- Task statement
From first line to last, transcribe the listing exactly and skip any image.

•••••

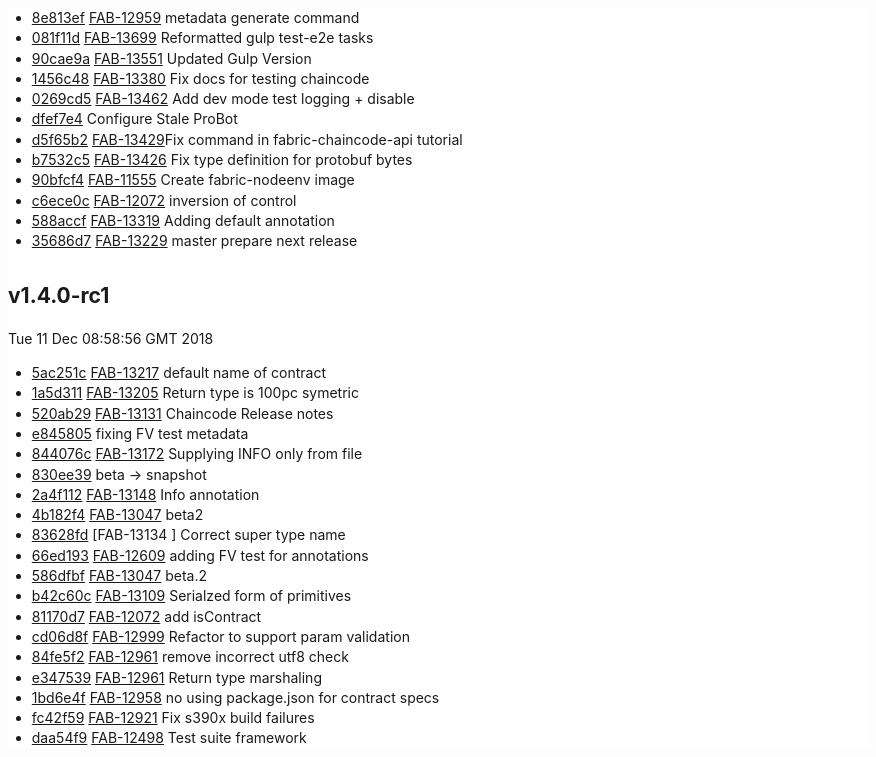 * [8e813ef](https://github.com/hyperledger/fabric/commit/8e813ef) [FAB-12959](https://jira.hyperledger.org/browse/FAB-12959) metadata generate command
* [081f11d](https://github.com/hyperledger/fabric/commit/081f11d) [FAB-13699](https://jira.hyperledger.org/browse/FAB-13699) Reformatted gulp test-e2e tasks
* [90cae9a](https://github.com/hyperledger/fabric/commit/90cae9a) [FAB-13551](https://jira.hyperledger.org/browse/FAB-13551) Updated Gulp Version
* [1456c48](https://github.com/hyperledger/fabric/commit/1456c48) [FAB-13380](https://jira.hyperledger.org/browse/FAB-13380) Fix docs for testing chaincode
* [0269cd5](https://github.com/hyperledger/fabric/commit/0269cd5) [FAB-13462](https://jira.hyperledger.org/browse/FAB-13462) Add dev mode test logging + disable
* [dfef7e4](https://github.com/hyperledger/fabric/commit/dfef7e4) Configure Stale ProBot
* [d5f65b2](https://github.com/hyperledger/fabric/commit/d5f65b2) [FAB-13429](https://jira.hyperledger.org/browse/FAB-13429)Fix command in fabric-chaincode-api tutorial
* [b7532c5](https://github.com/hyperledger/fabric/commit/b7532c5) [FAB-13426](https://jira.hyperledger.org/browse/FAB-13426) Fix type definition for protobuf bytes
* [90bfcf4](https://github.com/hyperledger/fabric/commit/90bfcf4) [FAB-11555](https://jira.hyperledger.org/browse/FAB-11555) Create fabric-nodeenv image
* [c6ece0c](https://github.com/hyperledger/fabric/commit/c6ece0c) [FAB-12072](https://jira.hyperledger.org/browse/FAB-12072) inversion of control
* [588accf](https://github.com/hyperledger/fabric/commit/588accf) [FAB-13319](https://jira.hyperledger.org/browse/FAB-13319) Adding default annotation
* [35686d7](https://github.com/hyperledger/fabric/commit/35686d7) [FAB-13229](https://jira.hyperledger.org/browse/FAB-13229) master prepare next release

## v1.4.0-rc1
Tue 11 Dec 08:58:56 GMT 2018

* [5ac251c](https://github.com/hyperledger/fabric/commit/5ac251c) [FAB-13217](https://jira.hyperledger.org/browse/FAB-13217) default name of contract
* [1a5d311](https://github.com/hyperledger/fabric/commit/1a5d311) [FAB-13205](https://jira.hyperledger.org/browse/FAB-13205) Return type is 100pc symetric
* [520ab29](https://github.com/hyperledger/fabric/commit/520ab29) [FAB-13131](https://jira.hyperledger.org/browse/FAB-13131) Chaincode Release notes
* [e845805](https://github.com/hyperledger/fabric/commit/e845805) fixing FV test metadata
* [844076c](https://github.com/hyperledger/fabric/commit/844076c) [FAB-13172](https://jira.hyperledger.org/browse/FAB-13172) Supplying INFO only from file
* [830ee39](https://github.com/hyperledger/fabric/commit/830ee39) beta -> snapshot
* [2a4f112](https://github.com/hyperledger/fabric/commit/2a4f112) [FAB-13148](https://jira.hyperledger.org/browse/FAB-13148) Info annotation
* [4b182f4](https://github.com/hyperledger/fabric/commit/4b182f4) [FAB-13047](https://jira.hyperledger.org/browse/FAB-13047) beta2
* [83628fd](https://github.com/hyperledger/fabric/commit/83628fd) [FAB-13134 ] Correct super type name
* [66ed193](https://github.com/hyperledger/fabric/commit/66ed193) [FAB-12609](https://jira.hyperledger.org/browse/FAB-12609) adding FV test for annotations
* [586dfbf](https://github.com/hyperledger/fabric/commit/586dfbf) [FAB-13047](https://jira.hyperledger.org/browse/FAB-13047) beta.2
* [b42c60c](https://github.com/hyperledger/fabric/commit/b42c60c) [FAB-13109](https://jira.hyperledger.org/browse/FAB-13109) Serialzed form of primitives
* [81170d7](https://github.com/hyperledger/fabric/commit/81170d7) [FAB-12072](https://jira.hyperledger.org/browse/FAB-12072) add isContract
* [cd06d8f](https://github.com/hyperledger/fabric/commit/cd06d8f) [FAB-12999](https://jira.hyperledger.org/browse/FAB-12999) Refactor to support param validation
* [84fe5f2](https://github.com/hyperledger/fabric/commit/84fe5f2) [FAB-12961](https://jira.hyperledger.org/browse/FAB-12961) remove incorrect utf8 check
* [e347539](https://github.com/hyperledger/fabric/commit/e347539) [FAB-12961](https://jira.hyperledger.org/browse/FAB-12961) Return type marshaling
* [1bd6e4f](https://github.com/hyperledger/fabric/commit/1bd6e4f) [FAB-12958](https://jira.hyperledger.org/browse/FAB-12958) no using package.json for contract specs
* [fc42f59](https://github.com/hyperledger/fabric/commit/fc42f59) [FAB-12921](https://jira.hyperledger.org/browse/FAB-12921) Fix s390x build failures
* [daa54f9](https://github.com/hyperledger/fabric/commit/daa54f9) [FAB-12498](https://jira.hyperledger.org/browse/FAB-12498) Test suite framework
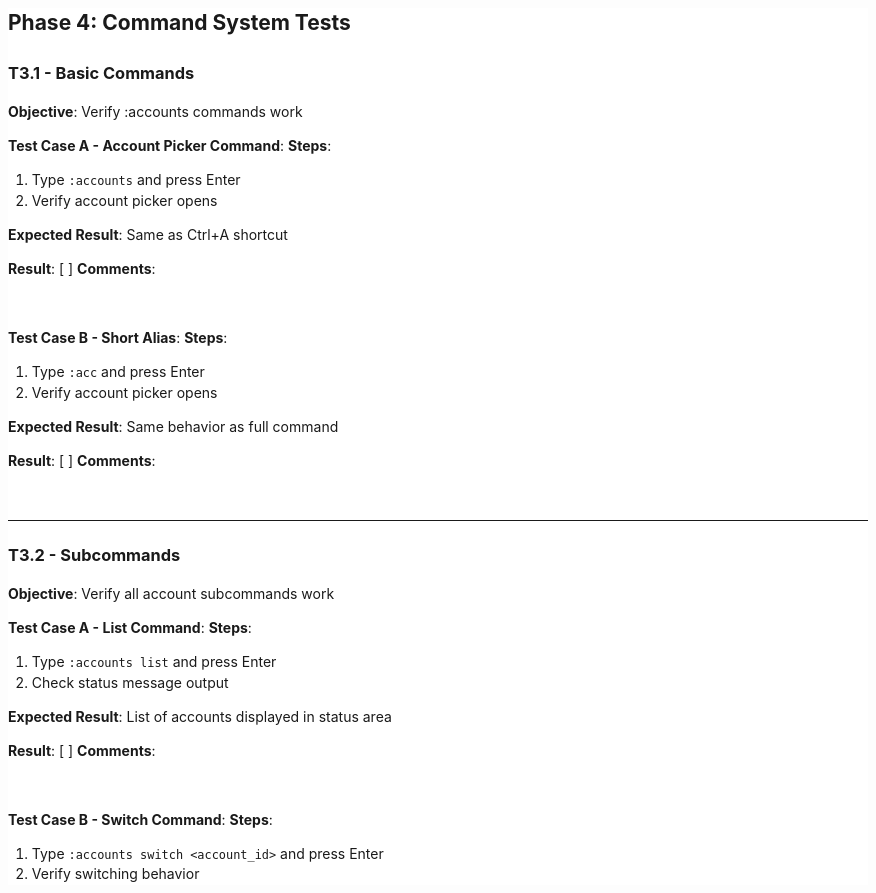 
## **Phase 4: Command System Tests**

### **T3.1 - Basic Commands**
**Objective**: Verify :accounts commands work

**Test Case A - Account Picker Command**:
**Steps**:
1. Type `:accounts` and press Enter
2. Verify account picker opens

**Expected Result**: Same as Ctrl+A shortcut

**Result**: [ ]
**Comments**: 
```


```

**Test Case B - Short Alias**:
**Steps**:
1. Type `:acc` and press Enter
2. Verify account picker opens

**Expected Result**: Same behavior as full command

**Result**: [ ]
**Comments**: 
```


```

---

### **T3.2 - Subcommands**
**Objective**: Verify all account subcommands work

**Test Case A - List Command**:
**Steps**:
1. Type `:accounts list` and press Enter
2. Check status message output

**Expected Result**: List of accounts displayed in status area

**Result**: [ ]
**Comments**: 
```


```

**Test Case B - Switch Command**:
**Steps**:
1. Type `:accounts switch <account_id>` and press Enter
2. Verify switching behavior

•••••

- Answer section
 * [8e813ef](https://github.com/hyperledger/fabric/commit/8e813ef) [FAB-12959](https://jira.hyperledger.org/browse/FAB-12959) metadata generate command
* [081f11d](https://github.com/hyperledger/fabric/commit/081f11d) [FAB-13699](https://jira.hyperledger.org/browse/FAB-13699) Reformatted gulp test-e2e tasks
* [90cae9a](https://github.com/hyperledger/fabric/commit/90cae9a) [FAB-13551](https://jira.hyperledger.org/browse/FAB-13551) Updated Gulp Version
* [1456c48](https://github.com/hyperledger/fabric/commit/1456c48) [FAB-13380](https://jira.hyperledger.org/browse/FAB-13380) Fix docs for testing chaincode
* [0269cd5](https://github.com/hyperledger/fabric/commit/0269cd5) [FAB-13462](https://jira.hyperledger.org/browse/FAB-13462) Add dev mode test logging + disable
* [dfef7e4](https://github.com/hyperledger/fabric/commit/dfef7e4) Configure Stale ProBot
* [d5f65b2](https://github.com/hyperledger/fabric/commit/d5f65b2) [FAB-13429](https://jira.hyperledger.org/browse/FAB-13429)Fix command in fabric-chaincode-api tutorial
* [b7532c5](https://github.com/hyperledger/fabric/commit/b7532c5) [FAB-13426](https://jira.hyperledger.org/browse/FAB-13426) Fix type definition for protobuf bytes
* [90bfcf4](https://github.com/hyperledger/fabric/commit/90bfcf4) [FAB-11555](https://jira.hyperledger.org/browse/FAB-11555) Create fabric-nodeenv image
* [c6ece0c](https://github.com/hyperledger/fabric/commit/c6ece0c) [FAB-12072](https://jira.hyperledger.org/browse/FAB-12072) inversion of control
* [588accf](https://github.com/hyperledger/fabric/commit/588accf) [FAB-13319](https://jira.hyperledger.org/browse/FAB-13319) Adding default annotation
* [35686d7](https://github.com/hyperledger/fabric/commit/35686d7) [FAB-13229](https://jira.hyperledger.org/browse/FAB-13229) master prepare next release

## v1.4.0-rc1
Tue 11 Dec 08:58:56 GMT 2018

* [5ac251c](https://github.com/hyperledger/fabric/commit/5ac251c) [FAB-13217](https://jira.hyperledger.org/browse/FAB-13217) default name of contract
* [1a5d311](https://github.com/hyperledger/fabric/commit/1a5d311) [FAB-13205](https://jira.hyperledger.org/browse/FAB-13205) Return type is 100pc symetric
* [520ab29](https://github.com/hyperledger/fabric/commit/520ab29) [FAB-13131](https://jira.hyperledger.org/browse/FAB-13131) Chaincode Release notes
* [e845805](https://github.com/hyperledger/fabric/commit/e845805) fixing FV test metadata
* [844076c](https://github.com/hyperledger/fabric/commit/844076c) [FAB-13172](https://jira.hyperledger.org/browse/FAB-13172) Supplying INFO only from file
* [830ee39](https://github.com/hyperledger/fabric/commit/830ee39) beta -> snapshot
* [2a4f112](https://github.com/hyperledger/fabric/commit/2a4f112) [FAB-13148](https://jira.hyperledger.org/browse/FAB-13148) Info annotation
* [4b182f4](https://github.com/hyperledger/fabric/commit/4b182f4) [FAB-13047](https://jira.hyperledger.org/browse/FAB-13047) beta2
* [83628fd](https://github.com/hyperledger/fabric/commit/83628fd) [FAB-13134 ] Correct super type name
* [66ed193](https://github.com/hyperledger/fabric/commit/66ed193) [FAB-12609](https://jira.hyperledger.org/browse/FAB-12609) adding FV test for annotations
* [586dfbf](https://github.com/hyperledger/fabric/commit/586dfbf) [FAB-13047](https://jira.hyperledger.org/browse/FAB-13047) beta.2
* [b42c60c](https://github.com/hyperledger/fabric/commit/b42c60c) [FAB-13109](https://jira.hyperledger.org/browse/FAB-13109) Serialzed form of primitives
* [81170d7](https://github.com/hyperledger/fabric/commit/81170d7) [FAB-12072](https://jira.hyperledger.org/browse/FAB-12072) add isContract
* [cd06d8f](https://github.com/hyperledger/fabric/commit/cd06d8f) [FAB-12999](https://jira.hyperledger.org/browse/FAB-12999) Refactor to support param validation
* [84fe5f2](https://github.com/hyperledger/fabric/commit/84fe5f2) [FAB-12961](https://jira.hyperledger.org/browse/FAB-12961) remove incorrect utf8 check
* [e347539](https://github.com/hyperledger/fabric/commit/e347539) [FAB-12961](https://jira.hyperledger.org/browse/FAB-12961) Return type marshaling
* [1bd6e4f](https://github.com/hyperledger/fabric/commit/1bd6e4f) [FAB-12958](https://jira.hyperledger.org/browse/FAB-12958) no using package.json for contract specs
* [fc42f59](https://github.com/hyperledger/fabric/commit/fc42f59) [FAB-12921](https://jira.hyperledger.org/browse/FAB-12921) Fix s390x build failures
* [daa54f9](https://github.com/hyperledger/fabric/commit/daa54f9) [FAB-12498](https://jira.hyperledger.org/browse/FAB-12498) Test suite framework
## **Phase 4: Command System Tests**

### **T3.1 - Basic Commands**
**Objective**: Verify :accounts commands work

**Test Case A - Account Picker Command**:
**Steps**:
1. Type `:accounts` and press Enter
2. Verify account picker opens

**Expected Result**: Same as Ctrl+A shortcut

**Result**: [ ]
**Comments**: 
```


```

**Test Case B - Short Alias**:
**Steps**:
1. Type `:acc` and press Enter
2. Verify account picker opens

**Expected Result**: Same behavior as full command

**Result**: [ ]
**Comments**: 
```


```

---

### **T3.2 - Subcommands**
**Objective**: Verify all account subcommands work

**Test Case A - List Command**:
**Steps**:
1. Type `:accounts list` and press Enter
2. Check status message output

**Expected Result**: List of accounts displayed in status area

**Result**: [ ]
**Comments**: 
```


```

**Test Case B - Switch Command**:
**Steps**:
1. Type `:accounts switch <account_id>` and press Enter
2. Verify switching behavior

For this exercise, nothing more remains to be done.